I am a complete beginner, so forgive the probably-obvious question. I have a list of roughly ~800,000 items that I am trying to run through Counter. When I try to open the script in IDLE, it stops responding, and when I try to run the script through PowerShell, it throws back an error in Line 9 (the line the large list is populated on). Is there a cap on the number of items that Counter can run?
For brevity's sake, I am not including my whole list here of course, but this is my basic script:
#!/usr/bin/env python3
import json
from itertools import count
from urllib.request import urlopen
from collections import Counter
from collections import Counter
list1 = [list, items, here, et cetera]
print(Counter(list1))
This is the complete script -- Full script with list data.

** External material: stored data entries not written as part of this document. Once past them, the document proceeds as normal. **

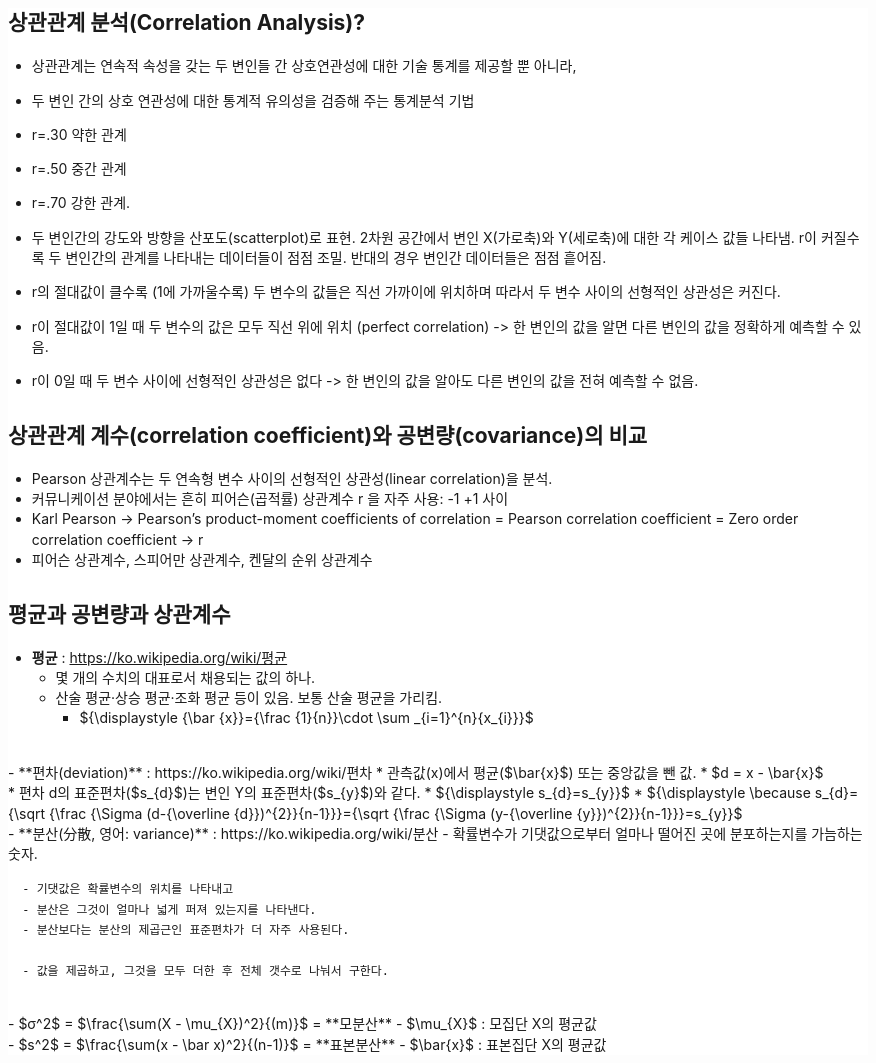 ## 상관관계 분석(Correlation Analysis)?
  - 상관관계는 연속적 속성을 갖는 두 변인들 간 상호연관성에 대한 기술 통계를 제공할 뿐 아니라,
  - 두 변인 간의 상호 연관성에 대한 통계적 유의성을 검증해 주는 통계분석 기법
  - r=.30 약한 관계
  - r=.50 중간 관계
  - r=.70 강한 관계.
  - 두 변인간의 강도와 방향을 산포도(scatterplot)로 표현.
    2차원 공간에서 변인 X(가로축)와 Y(세로축)에 대한 각 케이스 값들 나타냄.
    r이 커질수록 두 변인간의 관계를 나타내는 데이터들이 점점 조밀.
    반대의 경우 변인간 데이터들은 점점 흩어짐.

  - r의 절대값이 클수록 (1에 가까울수록) 두 변수의 값들은 직선 가까이에 위치하며
    따라서 두 변수 사이의 선형적인 상관성은 커진다.
  - r이 절대값이 1일 때 두 변수의 값은 모두 직선 위에 위치 (perfect correlation)
    -> 한 변인의 값을 알면 다른 변인의 값을 정확하게 예측할 수 있음.

  - r이 0일 때 두 변수 사이에 선형적인 상관성은 없다
    -> 한 변인의 값을 알아도 다른 변인의 값을 전혀 예측할 수 없음.

## 상관관계 계수(correlation coefficient)와 공변량(covariance)의 비교
  - Pearson 상관계수는 두 연속형 변수 사이의 선형적인 상관성(linear correlation)을 분석.
  - 커뮤니케이션 분야에서는 흔히 피어슨(곱적률) 상관계수 r 을 자주 사용: -1 +1 사이
  - Karl Pearson -> Pearson’s product-moment coefficients of correlation = Pearson correlation coefficient = Zero order correlation coefficient -> r
  - 피어슨 상관계수, 스피어만 상관계수, 켄달의 순위 상관계수

## 평균과 공변량과 상관계수
   - **평균** : https://ko.wikipedia.org/wiki/평균
     * 몇 개의 수치의 대표로서 채용되는 값의 하나.
     * 산술 평균·상승 평균·조화 평균 등이 있음. 보통 산술 평균을 가리킴.
        * ${\displaystyle {\bar {x}}={\frac {1}{n}}\cdot \sum _{i=1}^{n}{x_{i}}}$
<br/>
   - **편차(deviation)** : https://ko.wikipedia.org/wiki/편차
     * 관측값(x)에서 평균($\bar{x}$) 또는 중앙값을 뺀 값.
        * $d = x - \bar{x}$
<br/>
     * 편차 d의 표준편차($s_{d}$)는 변인 Y의 표준편차($s_{y}$)와 같다.
        * ${\displaystyle s_{d}=s_{y}}$
        * ${\displaystyle \because s_{d}={\sqrt {\frac {\Sigma (d-{\overline {d}})^{2}}{n-1}}}={\sqrt {\frac {\Sigma (y-{\overline {y}})^{2}}{n-1}}}=s_{y}}$        
<br/>        
   - **분산(分散, 영어: variance)** : https://ko.wikipedia.org/wiki/분산
      - 확률변수가 기댓값으로부터 얼마나 떨어진 곳에 분포하는지를 가늠하는 숫자.

      - 기댓값은 확률변수의 위치를 나타내고
      - 분산은 그것이 얼마나 넓게 퍼져 있는지를 나타낸다.
      - 분산보다는 분산의 제곱근인 표준편차가 더 자주 사용된다.

      - 값을 제곱하고, 그것을 모두 더한 후 전체 갯수로 나눠서 구한다.
<br/>
      - $σ^2$ = $\frac{\sum(X - \mu_{X})^2}{(m)}$ = **모분산**
           - $\mu_{X}$ : 모집단 X의 평균값
<br/>       
      - $s^2$ = $\frac{\sum(x - \bar x)^2}{(n-1)}$ = **표본분산**
           - $\bar{x}$ : 표본집단 X의 평균값      
<br/>
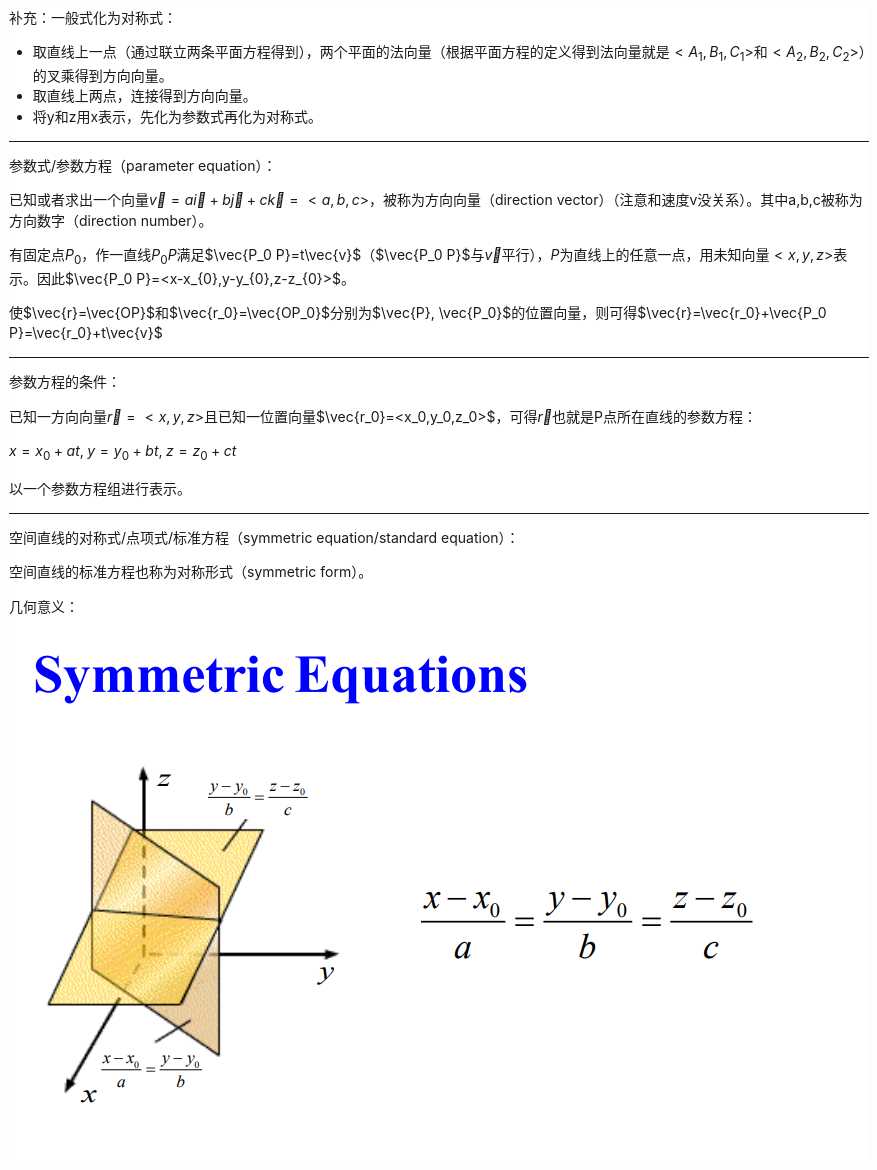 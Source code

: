 补充：一般式化为对称式：

- 取直线上一点（通过联立两条平面方程得到），两个平面的法向量（根据平面方程的定义得到法向量就是$<A_{1},B_{1},C_{1}>$和$<A_{2},B_{2},C_{2}>$）的叉乘得到方向向量。
- 取直线上两点，连接得到方向向量。
- 将y和z用x表示，先化为参数式再化为对称式。

***

参数式/参数方程（parameter equation）：

已知或者求出一个向量$\vec{v}=a \vec{i}+b \vec{j}+c\vec{k}=<a,b,c>$，被称为方向向量（direction vector）（注意和速度v没关系）。其中a,b,c被称为方向数字（direction number）。

有固定点$P_0$，作一直线$P_0P$满足$\vec{P_0 P}=t\vec{v}$（$\vec{P_0 P}$与$\vec{v}$平行），$P$为直线上的任意一点，用未知向量$<x,y,z>$表示。因此$\vec{P_0 P}=<x-x_{0},y-y_{0},z-z_{0}>$。

使$\vec{r}=\vec{OP}$和$\vec{r_0}=\vec{OP_0}$分别为$\vec{P}, \vec{P_0}$的位置向量，则可得$\vec{r}=\vec{r_0}+\vec{P_0 P}=\vec{r_0}+t\vec{v}$

***

参数方程的条件：

已知一方向向量$\vec{r}=<x,y,z>$且已知一位置向量$\vec{r_0}=<x_0,y_0,z_0>$，可得$\vec{r}$也就是P点所在直线的参数方程：

$x=x_0+at , \; y=y_0+bt, \; z=z_0+ct$

以一个参数方程组进行表示。

***

空间直线的对称式/点项式/标准方程（symmetric equation/standard equation）：

空间直线的标准方程也称为对称形式（symmetric form）。

几何意义：

![5a6258d2d9493826a9169ddc052cbf88.png](../_resources/5a6258d2d9493826a9169ddc052cbf88.png)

CodePudding user response:
Given that the recommended maximum line length for Python is 79 characters https://www.python.org/dev/peps/pep-0008/#maximum-line-length your expectations should have been moderate at best.
It's generally a bad practice to keep your data in your code. If you must, you should at least properly quote and escape each string in the list, e.g.:
list1 = ['sherlock holmes', 'something\\else', 'a \'quote\' here', ...]
But it's a lot easier and more robust to just put your data in a text file:
sherlock holmes
star wars
star wars sequel trilogy
...
ya lit
books
The text file need no escaping, although you may need something to deal with line endings, which appear to have been escaped as \xa0 in your data.
And then read the file from code:
with open('myfile.txt') as f:
list1 = f.read().splitlines()
From the partial escaping, it seems likely something generated your 'code' to begin with - you may want to generate it again without the escaping, and just output a clean text file, and only deal with the line endings in a sensible way.
CodePudding user response:
The full code took 20-30 seconds to load. IDLE quits responding because the text widget of the tk GUI framework it uses freezes with super-duper long lines. 10000 chars is enough to bring it almost to a stop. 100000s or 1000000s should completely freeze is.
The error in Powershell has nothing to do with IDLE. Posting a sample list with a few unquoted items would have been enough to expose that error.